Smith introduces them Tuesday.
First up is the Gaghan family, from Glastonbury, Conn. Nine-year-old Carissa sums up the family's competitive spirit when she says, "It's either you'll be a zero or you'll be a hero."
The Rogers family hails from Shreveport, La., and is used to competition and winning: Daughter Brittney is a former Miss Louisiana, USA.
No glitz or glamour for the Paolo family of Carmel, N.Y., just a desire to win, a little chaos, and a matriarch at the top, the Paolo mom, Marion. She says, "I think there's going to be a lot of personality clashes, but ultimately, Mommy screams the loudest and stomps her feet the hardest, so I might have the ultimate say."
Not all the teams consist of parents and their kids. Team Aiello, of Mansfield, Mass., is led by Tony, who's bringing along his sons-in-law. The guys agree the goal is to win, and not disappoint their father-in-law. "Oh, it's a great motivating factor!" exclaims one of the sons-in-law, Kevin Kempski.
The Schroeders, from New Orleans, say they have their own family language, which will give them an advantage. And they say they don't just want to win, they need to. "We've already been writing checks on that million dollars. If it doesn't come through, we're going upstate," says Mark Schroeder.
The Black family calls Woodbridge, Va., home. The whole family competes in tae kwon do tournaments. For them, winning is all about unity. Says Reggie Black: "That's one of our slogans, 'Together, whatever!' "

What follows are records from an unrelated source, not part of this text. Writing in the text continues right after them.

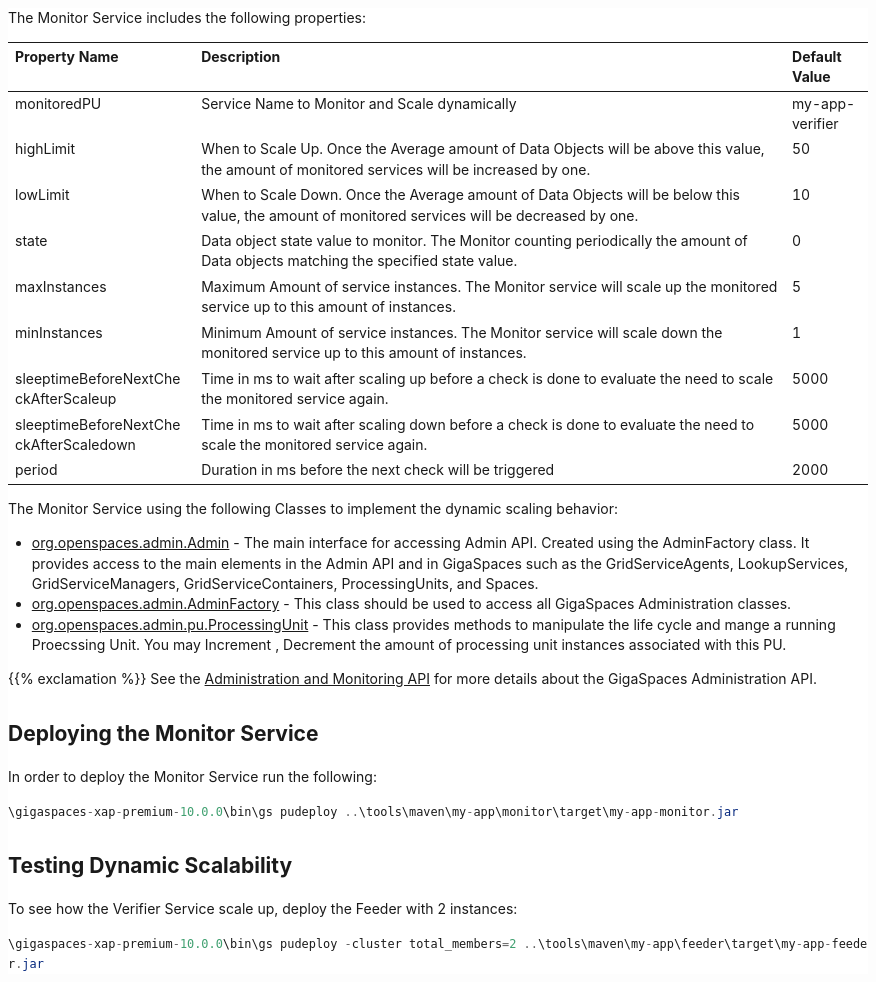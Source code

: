 The Monitor Service includes the following properties:


|Property Name|Description|Default Value|
|:------------|:----------|:------------|
|monitoredPU| Service Name to Monitor and Scale dynamically |my-app-verifier|
|highLimit| When to Scale Up. Once the Average amount of Data Objects will be above this value, the amount of monitored services will be increased by one. |50|
|lowLimit| When to Scale Down. Once the Average amount of Data Objects will be below this value, the amount of monitored services will be decreased by one.|10|
|state| Data object state value to monitor. The Monitor counting periodically the amount of Data objects matching the specified state value.|0|
|maxInstances| Maximum Amount of service instances. The Monitor service will scale up the monitored service up to this amount of instances.|5|
|minInstances| Minimum Amount of service instances. The Monitor service will scale down the monitored service up to this amount of instances.|1|
|sleeptimeBeforeNextCheckAfterScaleup| Time in ms to wait after scaling up before a check is done to evaluate the need to scale the monitored service again.|5000|
|sleeptimeBeforeNextCheckAfterScaledown| Time in ms to wait after scaling down before a check is done to evaluate the need to scale the monitored service again.|5000|
|period| Duration in ms before the next check will be triggered|2000|

The Monitor Service using the following Classes to implement the dynamic scaling behavior:

- [org.openspaces.admin.Admin](http://www.gigaspaces.com/docs/JavaDoc{{%latestxaprelease%}}/org/openspaces/admin/Admin.html) -  The main interface for accessing Admin API. Created using the AdminFactory class. It provides access to the main elements in the Admin API and in GigaSpaces such as the GridServiceAgents, LookupServices, GridServiceManagers, GridServiceContainers, ProcessingUnits, and Spaces.
- [org.openspaces.admin.AdminFactory](http://www.gigaspaces.com/docs/JavaDoc{{%latestxaprelease%}}/org/openspaces/admin/AdminFactory.html) - This class should be used to access all GigaSpaces Administration classes.
- [org.openspaces.admin.pu.ProcessingUnit](http://www.gigaspaces.com/docs/JavaDoc{{%latestxaprelease%}}/org/openspaces/admin/pu/ProcessingUnit.html) - This class provides methods to manipulate the life cycle and mange a running Proecssing Unit. You may Increment , Decrement the amount of processing unit instances associated with this PU.

{{% exclamation %}} See the [Administration and Monitoring API]({{%latestjavaurl%}}/administration-and-monitoring-api.html) for more details about the GigaSpaces Administration API.

## Deploying the Monitor Service
In order to deploy the Monitor Service run the following:


```java
\gigaspaces-xap-premium-10.0.0\bin\gs pudeploy ..\tools\maven\my-app\monitor\target\my-app-monitor.jar
```

## Testing Dynamic Scalability
To see how the Verifier Service scale up, deploy the Feeder with 2 instances:


```java
\gigaspaces-xap-premium-10.0.0\bin\gs pudeploy -cluster total_members=2 ..\tools\maven\my-app\feeder\target\my-app-feeder.jar
```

When an accident killed their husband and father last year, the Weaver family of Ormond Beach, Fla., was nearly torn apart. They hope "The Amazing Race" will pull them back together. "I think this is going to help prove it to us," says Linda Weaver, "that we're still a strong family; we're still a unified, strong family."
It's girl power all the way for Tricia Godlewski and her sisters from Des Plaines, Ill. They describe themselves as smart, energetic and outgoing.
But they're not the only sisters in the race. Wally Bransen, of Park Ridge, Ill., has his daughters Lindsay, Lauren and Beth with him. He says, "The girls are just great personalities and great people. They have the ability to connect with all types of people. They're extremely outgoing."
Ten families, from across the country, from every walk of life; some old, some young; all focused; all ready to run the race of their lives.
You can catch the debut of "The Amazing Race, Family Edition" on Tuesday, Sept. 27 on CBS.